"No tiene sentido hacerse la ilusión de que la transición energética, al igual que la digital, no es un enorme reto para la sociedad en su conjunto, para los territorios, para las empresas y para los trabajadores", dijo.

Según António Costa, para que la transición tenga éxito no sólo puede tener buenos resultados ambientales, sino que "también tiene que ser justa e inclusiva, sin dejar a nadie atrás", destacando el trabajo desarrollado en los últimos meses con la empresa, con los sindicatos y con el Ayuntamiento de Abrantes.

Además de la "ganancia ambiental", con la "reducción efectiva de las emisiones de CO2" al convertir a Portugal en un "país cero carbón en la producción de electricidad", Costa destacó la creación de condiciones para garantizar la inclusión de los trabajadores en el proceso de transición y el surgimiento de nuevas actividades económicas en el territorio.

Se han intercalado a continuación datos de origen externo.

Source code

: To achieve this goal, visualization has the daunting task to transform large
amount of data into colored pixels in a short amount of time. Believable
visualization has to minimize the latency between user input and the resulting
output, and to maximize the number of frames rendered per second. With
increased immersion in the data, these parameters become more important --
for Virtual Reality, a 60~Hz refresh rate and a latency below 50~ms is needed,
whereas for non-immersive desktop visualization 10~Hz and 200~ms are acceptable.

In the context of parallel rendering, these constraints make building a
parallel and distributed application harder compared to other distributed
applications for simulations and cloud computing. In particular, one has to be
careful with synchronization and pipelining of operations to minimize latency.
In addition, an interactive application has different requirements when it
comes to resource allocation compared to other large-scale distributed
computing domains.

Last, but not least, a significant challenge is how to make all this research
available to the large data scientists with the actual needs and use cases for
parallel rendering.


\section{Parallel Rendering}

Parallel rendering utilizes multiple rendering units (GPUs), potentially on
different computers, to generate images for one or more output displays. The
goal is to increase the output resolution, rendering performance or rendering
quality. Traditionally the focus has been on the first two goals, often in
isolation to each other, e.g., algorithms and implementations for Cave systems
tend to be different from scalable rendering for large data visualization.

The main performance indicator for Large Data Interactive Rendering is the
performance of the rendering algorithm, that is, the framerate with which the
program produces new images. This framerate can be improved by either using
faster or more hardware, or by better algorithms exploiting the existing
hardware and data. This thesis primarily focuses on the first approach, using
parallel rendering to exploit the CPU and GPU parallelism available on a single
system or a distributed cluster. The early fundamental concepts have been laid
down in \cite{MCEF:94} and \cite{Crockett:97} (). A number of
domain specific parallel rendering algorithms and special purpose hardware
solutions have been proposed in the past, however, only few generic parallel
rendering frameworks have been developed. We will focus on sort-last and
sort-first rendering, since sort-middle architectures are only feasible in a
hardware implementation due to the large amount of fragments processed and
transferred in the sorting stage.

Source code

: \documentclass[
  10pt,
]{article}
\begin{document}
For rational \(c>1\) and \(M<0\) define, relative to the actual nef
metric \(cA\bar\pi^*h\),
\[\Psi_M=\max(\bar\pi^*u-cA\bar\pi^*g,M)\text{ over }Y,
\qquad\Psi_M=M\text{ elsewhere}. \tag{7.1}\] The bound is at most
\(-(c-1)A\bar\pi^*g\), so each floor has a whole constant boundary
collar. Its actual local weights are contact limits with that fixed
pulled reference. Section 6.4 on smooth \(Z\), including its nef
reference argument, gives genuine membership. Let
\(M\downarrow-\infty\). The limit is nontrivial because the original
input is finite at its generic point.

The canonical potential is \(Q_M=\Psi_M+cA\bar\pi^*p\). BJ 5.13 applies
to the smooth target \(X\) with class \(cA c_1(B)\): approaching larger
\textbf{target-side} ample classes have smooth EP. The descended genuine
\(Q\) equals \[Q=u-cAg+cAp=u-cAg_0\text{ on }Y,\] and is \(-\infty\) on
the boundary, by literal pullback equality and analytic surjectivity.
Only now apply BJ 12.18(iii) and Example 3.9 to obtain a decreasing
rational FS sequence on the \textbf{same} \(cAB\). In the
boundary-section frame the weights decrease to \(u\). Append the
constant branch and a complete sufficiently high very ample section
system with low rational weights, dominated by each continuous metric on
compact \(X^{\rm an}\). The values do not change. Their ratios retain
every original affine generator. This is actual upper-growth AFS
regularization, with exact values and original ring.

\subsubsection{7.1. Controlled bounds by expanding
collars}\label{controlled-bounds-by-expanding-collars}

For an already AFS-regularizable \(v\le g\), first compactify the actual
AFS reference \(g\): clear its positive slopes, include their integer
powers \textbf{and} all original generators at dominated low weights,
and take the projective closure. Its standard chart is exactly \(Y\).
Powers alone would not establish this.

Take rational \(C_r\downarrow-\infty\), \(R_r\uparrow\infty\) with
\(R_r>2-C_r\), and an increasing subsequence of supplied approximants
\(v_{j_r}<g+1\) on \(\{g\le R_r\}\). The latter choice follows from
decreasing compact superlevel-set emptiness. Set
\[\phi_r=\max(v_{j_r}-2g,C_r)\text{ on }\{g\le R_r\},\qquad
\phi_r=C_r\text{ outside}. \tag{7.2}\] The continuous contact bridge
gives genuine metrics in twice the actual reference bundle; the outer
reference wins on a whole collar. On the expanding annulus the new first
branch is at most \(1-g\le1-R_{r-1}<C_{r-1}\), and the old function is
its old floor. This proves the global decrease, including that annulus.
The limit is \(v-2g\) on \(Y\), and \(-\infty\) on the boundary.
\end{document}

En particular, destacó que ya está en funcionamiento una oficina del Instituto de Empleo y Formación Profesional para desarrollar programas de formación, reconversión y apoyo al empleo de los trabajadores afectados, que, dijo, "naturalmente tienen el derecho y el Estado el deber de garantizar que no se queden atrás con el cese de la producción de electricidad a partir del carbón".